WORK INSTRUCTIONS: Where does the string "product" appear? Copy every line of the entries below that holds it.

[Stored data]
——————————
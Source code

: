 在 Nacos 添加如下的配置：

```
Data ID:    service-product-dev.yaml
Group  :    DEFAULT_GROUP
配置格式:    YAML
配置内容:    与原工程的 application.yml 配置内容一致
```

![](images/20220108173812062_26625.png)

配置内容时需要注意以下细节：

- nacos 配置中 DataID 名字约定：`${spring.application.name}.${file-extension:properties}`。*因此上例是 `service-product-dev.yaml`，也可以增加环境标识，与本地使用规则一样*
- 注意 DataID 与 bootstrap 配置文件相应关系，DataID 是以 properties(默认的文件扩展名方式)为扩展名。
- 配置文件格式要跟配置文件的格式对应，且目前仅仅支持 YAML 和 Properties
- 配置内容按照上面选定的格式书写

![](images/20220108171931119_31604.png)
——————————
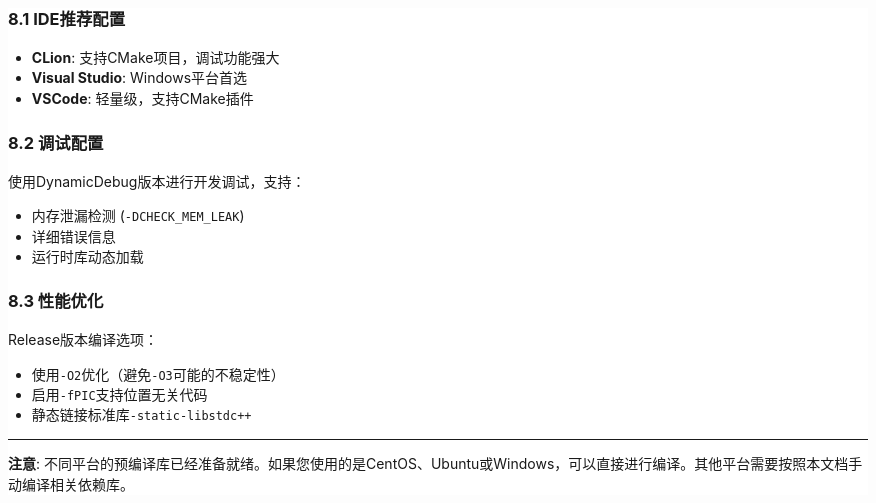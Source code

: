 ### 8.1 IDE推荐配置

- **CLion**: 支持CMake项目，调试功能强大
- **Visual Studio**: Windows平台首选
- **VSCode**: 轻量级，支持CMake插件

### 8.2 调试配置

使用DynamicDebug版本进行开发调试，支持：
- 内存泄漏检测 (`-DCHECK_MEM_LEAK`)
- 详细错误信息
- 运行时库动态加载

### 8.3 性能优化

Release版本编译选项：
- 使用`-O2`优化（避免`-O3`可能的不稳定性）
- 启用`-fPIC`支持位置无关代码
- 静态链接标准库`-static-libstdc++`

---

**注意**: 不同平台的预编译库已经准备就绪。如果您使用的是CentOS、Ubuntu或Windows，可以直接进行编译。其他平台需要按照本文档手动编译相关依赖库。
——————————
TASK RESPONSE:
Data ID:    service-product-dev.yaml
- nacos 配置中 DataID 名字约定：`${spring.application.name}.${file-extension:properties}`。*因此上例是 `service-product-dev.yaml`，也可以增加环境标识，与本地使用规则一样*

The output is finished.